She and her husband have since had the Thermostat Wars usual in menopausal households -- "It's freezing in here!" "No, it's boiling." "Did you turn the thermostat below fifty again?" "Oh, why don't you just get flannel pajamas!" But the producer is one of the lucky ones: She has had no other indicators beyond hot flashes that she is passing into another stage of life.

It happens to every woman. Pregnancy we can choose to go through or not. With menopause there is no choice. It happens to teachers and discount store clerks and dental hygienists, who nonetheless have to function in public, on their feet, every day. It happens to Navy pilots and gray-haired graduate students and former Olympic athletes, who are accustomed to demanding the highest physical and mental performance from themselves. It happens to women of color, to women in the home, it happens even in Hollywood. Gorgeous Goldie, Whoopi Goldberg, Susan Sarandon, Diane Keaton, Jessica Lange, and Candy Bergen, too, must deal with menopause. These women are hardly over the hill. In fact, they are more potent than ever.

But they never mention the big M.

The central myth is that menopause is a time in a woman's life when she goes batty for a few years -- subject to wild rages and deep depressions -- and after it she mourns her lost youth and fades into the woodwork. In truth, menopause is a bridge to the most vital and liberated period in a woman's life.

Certainly hormones have a powerful effect on our physical life and our mood, just as hormones underlie male aggression and affect potency as men age. During the passage through menopause, when hormones are spiking and falling a few times every day, or possibly within an hour, many women do experience waves of fatigue and bouts of the blues. But that is very different from clinical depression. And most important, it is temporary.

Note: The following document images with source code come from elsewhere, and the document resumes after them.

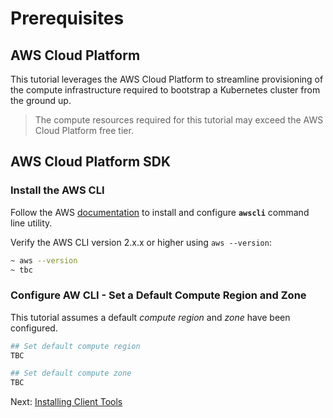 # Prerequisites
## AWS Cloud Platform

This tutorial leverages the AWS Cloud Platform to streamline provisioning of the compute infrastructure required to bootstrap a Kubernetes cluster from the ground up.

> The compute resources required for this tutorial may exceed the AWS Cloud Platform free tier.

## AWS Cloud Platform SDK
### Install the AWS CLI

Follow the AWS [documentation](https://docs.aws.amazon.com/cli/latest/userguide/getting-started-install.html#getting-started-install-instructions) to install and configure **`awscli`** command line utility.

Verify the AWS CLI version 2.x.x or higher using `aws --version`:

```bash
~ aws --version
~ tbc
```

### Configure AW CLI - Set a Default Compute Region and Zone
This tutorial assumes a default *compute region* and *zone* have been configured.

```bash
## Set default compute region
TBC

## Set default compute zone
TBC
```

Next: [Installing Client Tools](02-client-tools.md)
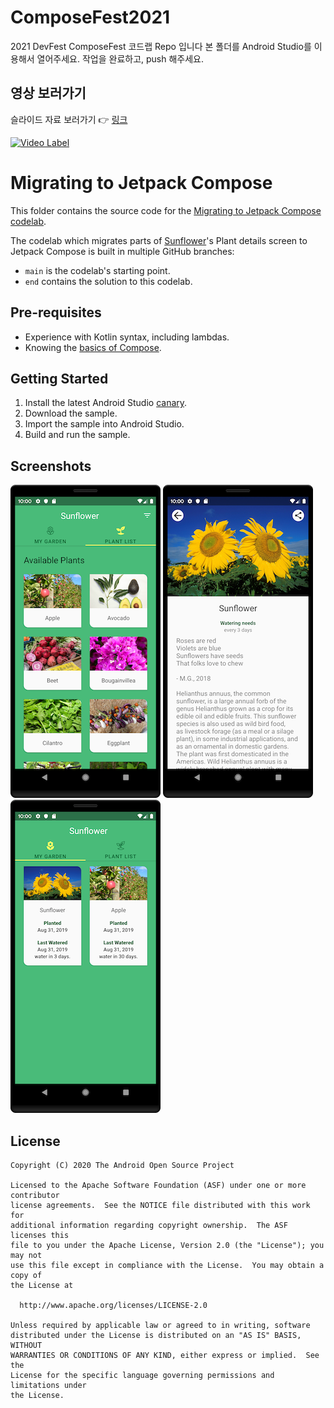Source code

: # ComposeFest2021
2021 DevFest ComposeFest 코드랩 Repo 입니다
본 폴더를 Android Studio를 이용해서 열어주세요.
작업을 완료하고, push 해주세요.

## 영상 보러가기 

슬라이드 자료 보러가기 👉 [링크](https://speakerdeck.com/veronikapj/2021-composefest2021-migration-to-jetpack-compose)

[![Video Label](https://img.youtube.com/vi/8o5vg66CD8E/0.jpg)](https://youtu.be/8o5vg66CD8E)


# Migrating to Jetpack Compose

This folder contains the source code for the [Migrating to Jetpack Compose codelab](https://developer.android.com/codelabs/jetpack-compose-migration).

The codelab which migrates parts of [Sunflower](https://github.com/android/sunflower)'s Plant
details screen to Jetpack Compose is built in multiple GitHub branches:

* `main` is the codelab's starting point.
* `end` contains the solution to this codelab.

## Pre-requisites
* Experience with Kotlin syntax, including lambdas.
* Knowing the [basics of Compose](https://developer.android.com/codelabs/jetpack-compose-basics/).

## Getting Started
1. Install the latest Android Studio [canary](https://developer.android.com/studio/preview/).
2. Download the sample.
3. Import the sample into Android Studio.
4. Build and run the sample.


## Screenshots

![List of plants](screenshots/phone_plant_list.png "A list of plants")
![Plant details](screenshots/phone_plant_detail.png "Details for a specific plant")
![My Garden](screenshots/phone_my_garden.png "Plants that have been added to your garden")

## License

```
Copyright (C) 2020 The Android Open Source Project

Licensed to the Apache Software Foundation (ASF) under one or more contributor
license agreements.  See the NOTICE file distributed with this work for
additional information regarding copyright ownership.  The ASF licenses this
file to you under the Apache License, Version 2.0 (the "License"); you may not
use this file except in compliance with the License.  You may obtain a copy of
the License at

  http://www.apache.org/licenses/LICENSE-2.0

Unless required by applicable law or agreed to in writing, software
distributed under the License is distributed on an "AS IS" BASIS, WITHOUT
WARRANTIES OR CONDITIONS OF ANY KIND, either express or implied.  See the
License for the specific language governing permissions and limitations under
the License.
```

In fact, women in their fifties, once through menopause, have the lowest rates of clinical depression compared to women at any other stage of life. Depression actually subsides with age for women.

Ironically, the people who are the most evasive and unsympathetic about menopause tend to be women in their forties. Slouching toward the bridge to that unknown and frightening new territory of "postmenopausal woman," they may become "menophobic." Their own resistance to identifying with the stage of life beyond reproductivity is sometimes expressed in an uncharacteristic intolerance of their own friends.

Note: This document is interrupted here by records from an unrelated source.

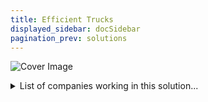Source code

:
 ```yaml
---
title: Efficient Trucks
displayed_sidebar: docSidebar
pagination_prev: solutions
---
```


![Cover Image](../static/img/fuel-efficient-trucks.jpg)

<details>
        <summary>List of companies working in this solution...</summary>
         <em>Note: this is an experimental AI feature. Accuracy and completeness are a work in progress</em>
        <div>
            <ul>
             
                <li><a href="https://propelfuels.com/">Propel Fuels</a></li>
            
                <li><a href="https://econcretetech.com">Econcrete</a></li>
            
                <li><a href="https://normative.io/en">Normative</a></li>
            
                <li><a href="https://fiskerinc.com">Fisker</a></li>
            
                <li><a href="https://greenfuels.co.uk">Green Fuels</a></li>
            
                <li><a href="https://nan">Ree Automotive</a></li>
            
                <li><a href="https://climateneutral.org">Climateneutral</a></li>
            
                <li><a href="https://crwd.ly/rens19">Rens</a></li>
            
                <li><a href="https://torkmotors.com">Tork Motors</a></li>
            
                <li><a href="https://www.carbfix.com/">Carbfix</a></li>
            
                <li><a href="https://nan">Work On Climate</a></li>
            
                <li><a href="https://safi.ai">Safi Analytics</a></li>
            
                <li><a href="https://voltatrucks.com">Volta Trucks</a></li>
            
                <li><a href="https://nan">Terra.do</a></li>
            
                <li><a href="https://rivian.com">Rivian</a></li>
            
                <li><a href="https://bollingermotors.com/">Bollinger Motors</a></li>
            
                <li><a href="https://www.verdox.com/">Verdox</a></li>
            
                <li><a href="https://climateview.global">Climate View</a></li>
            
                <li><a href="https://nan">Cambridge Industries</a></li>
            
                <li><a href="https://tevva.com">Tevva</a></li>
            
                <li><a href="https://arcolaenergy.com">Arcola Energy</a></li>
            
            </ul>
        </div>
        </details>


:::note job openings
  #### [View open jobs in this Solution](https://climatebase.org/jobs?l=&q=&drawdown_solutions=Efficient+Trucks)
:::

## Overview

Breakthrough Technologies: Electric trucks, aerodynamic designs, fuel-efficient engines.
Key Players: Tesla, Nikola Motors, Rivian, Daimler, Cummins.

## Progress Made

- **Alternative Fuel Technologies**: Electric trucks as significant contributors to emission reduction.
- **Prominent Companies**: Daimler, Volvo, Tesla, working on electric truck development.
- **Challenges Faced**: High cost, infrastructure limitations, limited battery range.

## Lessons Learned

1. **R&D Investment**: Crucial for enhancing truck efficiency (Daimler, Volvo, Tesla).
2. **Promotion and Regulations**: Importance of financial incentives and regulations.
3. **Challenges**: High costs, infrastructure gaps are significant obstacles.

## Challenges Ahead

- **Infrastructure Gap**: Lack of charging stations and compatibility issues.
- **Battery Range Limitations**: Current electric truck batteries have limited range.
- **Progress Hindered**: Slow progress due to infrastructure and investment challenges.

## Best Path Forward

- **R&D Investment**: Continued research and development for technology improvement.
- **Promotion and Adoption**: Education, awareness campaigns for large-scale adoption.
- **Government Collaboration**: Work with policymakers to incentivize technology adoption.
- **Establishing Standards**: Ensure technology effectiveness through standards.

## Key Players

- **Organizations**: Environmental Protection Agency (EPA), Department of Energy (DOE), National Renewable Energy Laboratory (NREL).
- **Progress**: Fuel-efficient truck engines, natural gas adoption, aerodynamic designs for improved efficiency.

---

Photo by <a href="https://unsplash.com/@daniel_fikri_?utm_source=unsplash&utm_medium=referral&utm_content=creditCopyText">Daniel Fikri</a> on <a href="https://unsplash.com/photos/4DdUAl4eORE?utm_source=unsplash&utm_medium=referral&utm_content=creditCopyText">Unsplash</a>
  
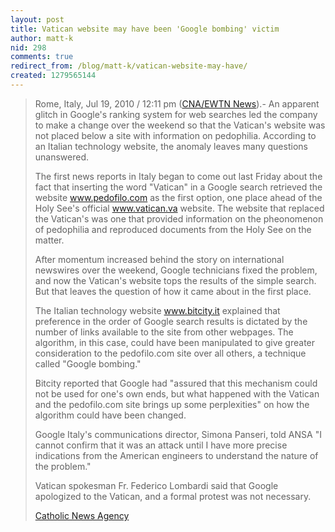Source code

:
 ```yaml
---
layout: post
title: Vatican website may have been 'Google bombing' victim
author: matt-k
nid: 298
comments: true
redirect_from: /blog/matt-k/vatican-website-may-have/
created: 1279565144
---
```

<blockquote>
<p><span class="noticia_byline">Rome, Italy, Jul 19, 2010 / 12:11 pm (<a href="http://www.catholicnewsagency.com/news/vaticans-website-may-have-been-googlebombing-victim/?utm_source=feedburner&amp;utm_medium=feed&amp;utm_campaign=Feed%3A+catholicnewsagency%2Fdailynews+%28CNA+Daily+News%29&amp;utm_content=Twitter" target="_self">CNA/EWTN News</a>)</span>.- An apparent glitch in Google&#39;s ranking system for web searches&nbsp;led the company to make a change over the weekend so that the Vatican&#39;s website was not placed below a site with information on pedophilia. According to an Italian technology website, the anomaly leaves many questions unanswered.</p>
<p>The first news reports in Italy began to come out last Friday about the fact that inserting the word &quot;Vatican&quot; in a Google search retrieved the website <a href="http://www.pedofilo.com/">www.pedofilo.com</a> as the first option, one place ahead of the Holy See&#39;s official <a href="http://www.vatican.va/">www.vatican.va</a> website. The website that replaced the Vatican&#39;s was one that provided information on the pheonomenon of pedophilia and reproduced documents from the Holy See on the matter.</p>
<p>After momentum increased behind the story on international newswires over the weekend, Google technicians fixed the problem, and now the Vatican&#39;s website tops the results of the simple search. But that leaves the question of how it came about in the first place.</p>
<p>The Italian technology website <a href="http://www.bitcity.it/">www.bitcity.it</a> explained that preference in the order of Google search results is dictated by the number of links available to the site from other webpages. The algorithm, in this case, could have been manipulated to give greater consideration to the pedofilo.com site over all others, a technique called &quot;Google bombing.&quot;</p>
<p>Bitcity reported that Google had &quot;assured that this mechanism could not be used for one&#39;s own ends, but what happened with the Vatican and the pedofilo.com site brings up some perplexities&quot; on how the algorithm could have been changed.</p>
<p>Google Italy&#39;s communications director, Simona Panseri, told ANSA &quot;I cannot confirm that it was an attack until I have more precise indications from the American engineers to understand the nature of the problem.&quot;</p>
<p>Vatican spokesman Fr. Federico Lombardi said that Google apologized to the Vatican, and a formal protest was not necessary.</p>
<p><a href="http://www.catholicnewsagency.com/news/vaticans-website-may-have-been-googlebombing-victim/?utm_source=feedburner&amp;utm_medium=feed&amp;utm_campaign=Feed%3A+catholicnewsagency%2Fdailynews+%28CNA+Daily+News%29&amp;utm_content=Twitter">Catholic News Agency</a></p>
</blockquote>
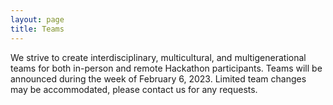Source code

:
 ```yaml
---
layout: page
title: Teams
---
```


We strive to create interdisciplinary, multicultural, and multigenerational teams for both in-person and remote Hackathon participants. Teams will be announced during the week of February 6, 2023. Limited team changes may be accommodated, please contact us for any requests. 
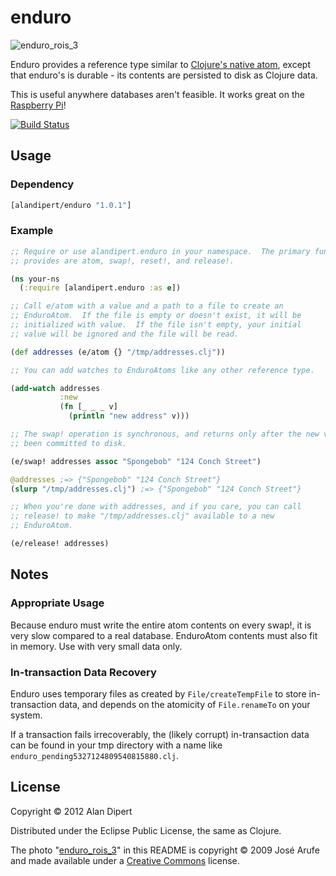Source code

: # enduro

![enduro_rois_3](https://dl.dropbox.com/u/12379861/enduro.jpg)

Enduro provides a reference type similar to [Clojure's native
atom](http://clojure.org/atoms), except that enduro's is durable - its
contents are persisted to disk as Clojure data.

This is useful anywhere databases aren't feasible.  It works great on the
[Raspberry Pi](http://www.raspberrypi.org/)!

[![Build Status](https://secure.travis-ci.org/alandipert/enduro.png?branch=master)](http://travis-ci.org/alandipert/enduro)

## Usage

### Dependency

```clojure
[alandipert/enduro "1.0.1"]
```

### Example

```clojure
;; Require or use alandipert.enduro in your namespace.  The primary functions it
;; provides are atom, swap!, reset!, and release!.

(ns your-ns
  (:require [alandipert.enduro :as e])

;; Call e/atom with a value and a path to a file to create an
;; EnduroAtom.  If the file is empty or doesn't exist, it will be
;; initialized with value.  If the file isn't empty, your initial
;; value will be ignored and the file will be read.

(def addresses (e/atom {} "/tmp/addresses.clj"))

;; You can add watches to EnduroAtoms like any other reference type.

(add-watch addresses
           :new
           (fn [_ _ _ v]
             (println "new address" v)))

;; The swap! operation is synchronous, and returns only after the new value has
;; been committed to disk.

(e/swap! addresses assoc "Spongebob" "124 Conch Street")

@addresses ;=> {"Spongebob" "124 Conch Street"}
(slurp "/tmp/addresses.clj") ;=> {"Spongebob" "124 Conch Street"}

;; When you're done with addresses, and if you care, you can call
;; release! to make "/tmp/addresses.clj" available to a new
;; EnduroAtom.

(e/release! addresses)

```

## Notes

### Appropriate Usage

Because enduro must write the entire atom contents on every swap!, it
is very slow compared to a real database.  EnduroAtom contents must
also fit in memory.  Use with very small data only.

### In-transaction Data Recovery

Enduro uses temporary files as created by `File/createTempFile` to
store in-transaction data, and depends on the atomicity of
`File.renameTo` on your system.

If a transaction fails irrecoverably, the (likely corrupt)
in-transaction data can be found in your tmp directory with a name
like `enduro_pending5327124809540815880.clj`.

## License

Copyright © 2012 Alan Dipert

Distributed under the Eclipse Public License, the same as Clojure.

The photo
"[enduro_rois_3](http://www.flickr.com/photos/arufe/3338411518/)" in
this README is copyright © 2009 José Arufe and made available under a
[Creative
Commons](http://creativecommons.org/licenses/by-nc-sa/2.0/deed.en)
license.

A thirty-nine-year-old Chicago woman moved to a new city the year her premature menopause came on. Although she made new friends quickly, they began to shun her as soon as she mentioned physical signs associated with the Change. The ostracized woman struggled through five years with a large fibroid cyst and digestive problems before her friends and doctors acknowledged the source of her difficulties.

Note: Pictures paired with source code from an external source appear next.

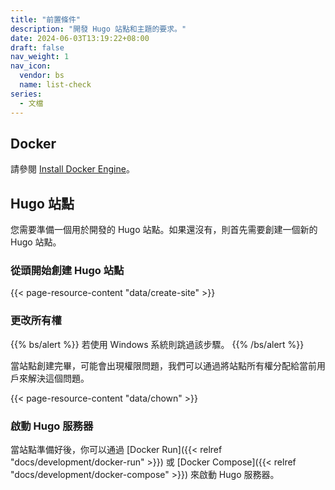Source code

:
 ```yaml
---
title: "前置條件"
description: "開發 Hugo 站點和主題的要求。"
date: 2024-06-03T13:19:22+08:00
draft: false
nav_weight: 1
nav_icon:
  vendor: bs
  name: list-check
series:
  - 文檔
---
```


## Docker

請參閱 [Install Docker Engine](https://docs.docker.com/engine/install/)。

## Hugo 站點

您需要準備一個用於開發的 Hugo 站點。如果還沒有，則首先需要創建一個新的 Hugo 站點。

### 從頭開始創建 Hugo 站點

{{< page-resource-content "data/create-site" >}}

### 更改所有權

{{% bs/alert %}}
若使用 Windows 系統則跳過該步驟。
{{% /bs/alert %}}

當站點創建完畢，可能會出現權限問題，我們可以通過將站點所有權分配給當前用戶來解決這個問題。

{{< page-resource-content "data/chown" >}}

### 啟動 Hugo 服務器

當站點準備好後，你可以通過 [Docker Run]({{< relref "docs/development/docker-run" >}}) 或 [Docker Compose]({{< relref "docs/development/docker-compose" >}}) 來啟動 Hugo 服務器。
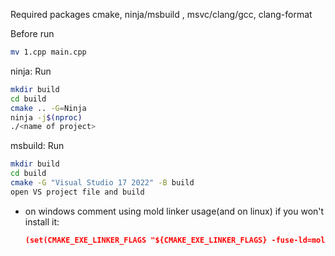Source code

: Required packages
cmake, ninja/msbuild , msvc/clang/gcc, clang-format

Before run
```sh
mv 1.cpp main.cpp
```
ninja:
Run
```sh
mkdir build
cd build
cmake .. -G=Ninja
ninja -j$(nproc)
./<name of project>
```

msbuild:
Run 
```sh
mkdir build 
cd build
cmake -G "Visual Studio 17 2022" -B build
open VS project file and build
```


* on windows comment using mold linker usage(and on linux) if you won't install it:
  ```cmake
  (set(CMAKE_EXE_LINKER_FLAGS "${CMAKE_EXE_LINKER_FLAGS} -fuse-ld=mold"))
  ```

"I clearly remember not being sympathetic," recalled one of her friends with considerable regret. Others of the woman's friends remembered their impatience. "We'd talk about her among ourselves: 'She's complaining about hot flashes and stomach problems again this week. Why doesn't she just get over it?' We never really said, 'She's suffering.' We certainly never mentioned the possibility of menopause. And here we are, women."

"Women can be the worst," acknowledged her best friend.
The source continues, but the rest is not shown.